PROVIDED DATA below:

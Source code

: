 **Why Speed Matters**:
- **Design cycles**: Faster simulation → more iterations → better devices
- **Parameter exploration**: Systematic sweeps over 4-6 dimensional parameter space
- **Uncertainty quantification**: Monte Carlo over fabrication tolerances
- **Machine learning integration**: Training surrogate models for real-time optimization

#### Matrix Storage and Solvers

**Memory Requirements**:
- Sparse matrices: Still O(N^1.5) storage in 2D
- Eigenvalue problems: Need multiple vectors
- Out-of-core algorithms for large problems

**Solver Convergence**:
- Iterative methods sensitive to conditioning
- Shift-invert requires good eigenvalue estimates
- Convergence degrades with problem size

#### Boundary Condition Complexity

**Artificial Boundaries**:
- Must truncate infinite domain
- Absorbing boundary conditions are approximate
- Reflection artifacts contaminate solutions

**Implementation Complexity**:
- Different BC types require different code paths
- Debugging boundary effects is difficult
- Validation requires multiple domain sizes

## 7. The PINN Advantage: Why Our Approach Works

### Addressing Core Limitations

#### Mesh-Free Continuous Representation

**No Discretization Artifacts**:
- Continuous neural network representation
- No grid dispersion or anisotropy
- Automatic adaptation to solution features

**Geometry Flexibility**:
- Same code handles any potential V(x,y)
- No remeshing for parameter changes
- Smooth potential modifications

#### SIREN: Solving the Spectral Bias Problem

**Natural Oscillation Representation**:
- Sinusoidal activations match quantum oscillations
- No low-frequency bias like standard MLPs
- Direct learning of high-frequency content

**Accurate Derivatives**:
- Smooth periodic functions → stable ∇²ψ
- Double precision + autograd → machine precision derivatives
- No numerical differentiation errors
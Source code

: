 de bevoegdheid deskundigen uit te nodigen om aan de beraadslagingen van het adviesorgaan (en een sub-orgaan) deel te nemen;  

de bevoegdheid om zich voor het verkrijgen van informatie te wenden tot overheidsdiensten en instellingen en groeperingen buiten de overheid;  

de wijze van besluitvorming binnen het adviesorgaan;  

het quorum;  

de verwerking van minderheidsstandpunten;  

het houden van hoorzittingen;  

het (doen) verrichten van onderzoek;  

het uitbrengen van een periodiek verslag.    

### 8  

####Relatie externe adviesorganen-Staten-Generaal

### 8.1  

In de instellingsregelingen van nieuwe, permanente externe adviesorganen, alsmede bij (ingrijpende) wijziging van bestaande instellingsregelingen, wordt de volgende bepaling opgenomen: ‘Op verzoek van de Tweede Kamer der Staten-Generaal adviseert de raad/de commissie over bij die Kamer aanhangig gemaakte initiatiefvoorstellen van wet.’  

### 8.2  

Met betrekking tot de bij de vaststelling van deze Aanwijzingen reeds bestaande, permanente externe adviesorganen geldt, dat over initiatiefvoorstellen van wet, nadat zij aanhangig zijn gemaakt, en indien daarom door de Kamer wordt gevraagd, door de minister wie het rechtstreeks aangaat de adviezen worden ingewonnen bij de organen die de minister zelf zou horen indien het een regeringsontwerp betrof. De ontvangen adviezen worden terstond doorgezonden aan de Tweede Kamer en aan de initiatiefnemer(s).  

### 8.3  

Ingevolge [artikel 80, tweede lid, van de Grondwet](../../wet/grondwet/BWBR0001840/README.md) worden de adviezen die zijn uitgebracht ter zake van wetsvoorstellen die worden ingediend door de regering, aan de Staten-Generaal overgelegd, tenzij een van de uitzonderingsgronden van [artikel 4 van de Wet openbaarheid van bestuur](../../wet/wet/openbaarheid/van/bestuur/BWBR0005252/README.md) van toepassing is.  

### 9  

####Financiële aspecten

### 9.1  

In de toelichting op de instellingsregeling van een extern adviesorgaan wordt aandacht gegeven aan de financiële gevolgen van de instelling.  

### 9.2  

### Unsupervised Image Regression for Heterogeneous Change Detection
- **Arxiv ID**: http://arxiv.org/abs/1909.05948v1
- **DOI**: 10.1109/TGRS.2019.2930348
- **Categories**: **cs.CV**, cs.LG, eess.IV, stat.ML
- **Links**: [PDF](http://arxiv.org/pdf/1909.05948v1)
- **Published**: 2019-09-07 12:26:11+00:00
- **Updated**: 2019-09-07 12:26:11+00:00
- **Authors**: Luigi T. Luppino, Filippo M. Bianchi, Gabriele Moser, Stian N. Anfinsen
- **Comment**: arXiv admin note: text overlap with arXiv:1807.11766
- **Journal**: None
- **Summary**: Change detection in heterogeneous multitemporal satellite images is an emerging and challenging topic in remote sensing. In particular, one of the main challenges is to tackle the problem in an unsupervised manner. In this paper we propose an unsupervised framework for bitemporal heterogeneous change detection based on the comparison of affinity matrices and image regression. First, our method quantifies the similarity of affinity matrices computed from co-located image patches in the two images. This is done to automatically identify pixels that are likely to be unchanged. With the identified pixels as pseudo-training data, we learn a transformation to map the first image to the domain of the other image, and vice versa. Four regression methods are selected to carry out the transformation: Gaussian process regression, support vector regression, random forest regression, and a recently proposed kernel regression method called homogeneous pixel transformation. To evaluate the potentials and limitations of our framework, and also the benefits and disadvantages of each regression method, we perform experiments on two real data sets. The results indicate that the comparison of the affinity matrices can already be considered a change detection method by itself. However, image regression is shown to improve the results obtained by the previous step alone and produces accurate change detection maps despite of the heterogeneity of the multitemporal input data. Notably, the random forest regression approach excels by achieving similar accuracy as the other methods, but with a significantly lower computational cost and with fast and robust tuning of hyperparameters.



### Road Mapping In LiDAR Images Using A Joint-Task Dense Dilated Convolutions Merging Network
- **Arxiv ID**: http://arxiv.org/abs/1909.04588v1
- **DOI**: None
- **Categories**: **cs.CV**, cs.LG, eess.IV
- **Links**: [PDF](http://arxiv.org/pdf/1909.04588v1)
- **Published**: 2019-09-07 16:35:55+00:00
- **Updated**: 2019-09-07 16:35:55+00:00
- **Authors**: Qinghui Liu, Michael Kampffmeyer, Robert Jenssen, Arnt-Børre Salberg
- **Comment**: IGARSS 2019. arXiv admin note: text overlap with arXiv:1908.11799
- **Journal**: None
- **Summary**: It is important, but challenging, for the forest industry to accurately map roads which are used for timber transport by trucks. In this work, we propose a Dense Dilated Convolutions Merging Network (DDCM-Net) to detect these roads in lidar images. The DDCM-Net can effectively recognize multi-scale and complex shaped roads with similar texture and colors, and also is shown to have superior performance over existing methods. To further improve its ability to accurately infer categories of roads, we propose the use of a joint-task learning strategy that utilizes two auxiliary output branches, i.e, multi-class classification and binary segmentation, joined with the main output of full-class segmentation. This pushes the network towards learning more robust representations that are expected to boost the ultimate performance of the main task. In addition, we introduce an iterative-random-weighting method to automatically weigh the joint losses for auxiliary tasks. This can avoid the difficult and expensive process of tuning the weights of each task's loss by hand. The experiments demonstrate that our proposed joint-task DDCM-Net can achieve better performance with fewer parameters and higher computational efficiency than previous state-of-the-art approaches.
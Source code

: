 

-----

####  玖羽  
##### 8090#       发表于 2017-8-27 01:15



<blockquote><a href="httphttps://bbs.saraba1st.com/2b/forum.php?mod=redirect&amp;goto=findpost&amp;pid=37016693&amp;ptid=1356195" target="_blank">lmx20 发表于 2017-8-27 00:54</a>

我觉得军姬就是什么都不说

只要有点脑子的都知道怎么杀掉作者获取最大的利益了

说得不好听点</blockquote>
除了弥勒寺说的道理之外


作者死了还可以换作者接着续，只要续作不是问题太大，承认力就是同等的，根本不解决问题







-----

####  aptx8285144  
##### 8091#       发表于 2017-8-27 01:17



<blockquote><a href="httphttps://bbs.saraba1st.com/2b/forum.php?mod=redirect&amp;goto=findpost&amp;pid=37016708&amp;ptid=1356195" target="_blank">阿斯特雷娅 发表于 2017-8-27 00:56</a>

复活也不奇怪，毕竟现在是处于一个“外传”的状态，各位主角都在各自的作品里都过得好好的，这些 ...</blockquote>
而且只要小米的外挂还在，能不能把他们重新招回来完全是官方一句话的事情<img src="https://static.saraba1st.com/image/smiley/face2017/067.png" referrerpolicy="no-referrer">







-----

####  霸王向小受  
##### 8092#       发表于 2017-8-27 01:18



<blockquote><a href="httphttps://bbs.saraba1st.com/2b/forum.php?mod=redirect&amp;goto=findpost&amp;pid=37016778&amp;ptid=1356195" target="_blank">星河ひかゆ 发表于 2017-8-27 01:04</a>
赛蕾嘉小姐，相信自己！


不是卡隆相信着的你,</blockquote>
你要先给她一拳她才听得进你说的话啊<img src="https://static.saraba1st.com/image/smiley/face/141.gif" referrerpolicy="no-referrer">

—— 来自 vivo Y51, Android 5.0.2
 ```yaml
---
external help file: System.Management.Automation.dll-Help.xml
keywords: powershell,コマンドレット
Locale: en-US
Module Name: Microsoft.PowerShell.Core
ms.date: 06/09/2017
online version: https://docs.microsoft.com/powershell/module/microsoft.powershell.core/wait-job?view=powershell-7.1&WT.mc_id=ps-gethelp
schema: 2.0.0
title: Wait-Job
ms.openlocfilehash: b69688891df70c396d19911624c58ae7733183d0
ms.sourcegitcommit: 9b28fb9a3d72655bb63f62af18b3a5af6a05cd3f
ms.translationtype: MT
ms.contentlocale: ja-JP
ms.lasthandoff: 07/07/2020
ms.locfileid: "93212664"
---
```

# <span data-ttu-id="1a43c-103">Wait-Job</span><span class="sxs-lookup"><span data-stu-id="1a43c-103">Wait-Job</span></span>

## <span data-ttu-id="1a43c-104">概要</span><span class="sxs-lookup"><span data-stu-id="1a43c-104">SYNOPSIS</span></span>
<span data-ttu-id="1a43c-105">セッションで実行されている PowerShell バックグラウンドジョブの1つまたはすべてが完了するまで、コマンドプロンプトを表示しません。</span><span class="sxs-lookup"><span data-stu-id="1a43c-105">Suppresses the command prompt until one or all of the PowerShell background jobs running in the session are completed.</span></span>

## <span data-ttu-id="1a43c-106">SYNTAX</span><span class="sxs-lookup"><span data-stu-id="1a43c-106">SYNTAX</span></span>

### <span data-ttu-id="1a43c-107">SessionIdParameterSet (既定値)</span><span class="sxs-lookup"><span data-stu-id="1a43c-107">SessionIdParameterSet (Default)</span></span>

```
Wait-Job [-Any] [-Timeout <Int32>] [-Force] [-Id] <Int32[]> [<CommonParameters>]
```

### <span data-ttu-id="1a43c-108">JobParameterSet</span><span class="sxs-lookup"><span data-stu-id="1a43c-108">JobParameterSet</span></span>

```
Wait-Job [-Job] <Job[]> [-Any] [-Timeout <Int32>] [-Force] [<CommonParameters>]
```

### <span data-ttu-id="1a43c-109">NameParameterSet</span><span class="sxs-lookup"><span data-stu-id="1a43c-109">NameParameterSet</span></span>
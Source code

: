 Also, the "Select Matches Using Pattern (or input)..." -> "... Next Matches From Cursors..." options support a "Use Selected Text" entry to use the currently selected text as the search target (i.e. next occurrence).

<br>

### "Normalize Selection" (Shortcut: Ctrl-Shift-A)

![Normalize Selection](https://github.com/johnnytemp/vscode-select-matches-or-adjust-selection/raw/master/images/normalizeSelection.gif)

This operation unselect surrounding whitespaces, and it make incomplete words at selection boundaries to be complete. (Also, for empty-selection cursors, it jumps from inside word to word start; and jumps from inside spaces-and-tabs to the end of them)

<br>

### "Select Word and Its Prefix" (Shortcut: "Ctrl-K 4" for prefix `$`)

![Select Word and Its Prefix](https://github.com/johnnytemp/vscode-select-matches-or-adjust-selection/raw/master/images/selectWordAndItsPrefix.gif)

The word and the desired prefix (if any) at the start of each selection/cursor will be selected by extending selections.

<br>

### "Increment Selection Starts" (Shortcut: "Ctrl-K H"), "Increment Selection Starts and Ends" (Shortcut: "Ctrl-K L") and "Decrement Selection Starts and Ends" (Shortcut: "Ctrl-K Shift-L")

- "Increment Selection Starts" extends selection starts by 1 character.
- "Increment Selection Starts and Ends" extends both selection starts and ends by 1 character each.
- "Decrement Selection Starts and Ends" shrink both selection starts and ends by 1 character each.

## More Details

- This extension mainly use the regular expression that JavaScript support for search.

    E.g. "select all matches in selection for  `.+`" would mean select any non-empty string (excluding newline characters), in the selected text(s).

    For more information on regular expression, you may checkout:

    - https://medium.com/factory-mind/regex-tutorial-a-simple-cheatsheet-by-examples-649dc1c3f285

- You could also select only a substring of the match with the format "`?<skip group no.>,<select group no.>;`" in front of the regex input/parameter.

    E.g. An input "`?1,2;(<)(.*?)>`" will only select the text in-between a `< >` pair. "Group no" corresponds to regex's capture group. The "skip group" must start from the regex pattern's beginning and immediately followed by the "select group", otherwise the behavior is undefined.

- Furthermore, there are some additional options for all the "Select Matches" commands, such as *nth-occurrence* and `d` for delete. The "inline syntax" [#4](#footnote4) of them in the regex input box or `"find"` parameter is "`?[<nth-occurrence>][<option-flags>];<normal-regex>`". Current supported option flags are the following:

End of PROVIDED DATA.

◆ **WORK ITEM**:
Only lines with the string "Shift" belong in the answer; copy each of them from the listing.

◆ **RESPONSE**:
- Shift-invert requires good eigenvalue estimates
### "Normalize Selection" (Shortcut: Ctrl-Shift-A)
### "Increment Selection Starts" (Shortcut: "Ctrl-K H"), "Increment Selection Starts and Ends" (Shortcut: "Ctrl-K L") and "Decrement Selection Starts and Ends" (Shortcut: "Ctrl-K Shift-L")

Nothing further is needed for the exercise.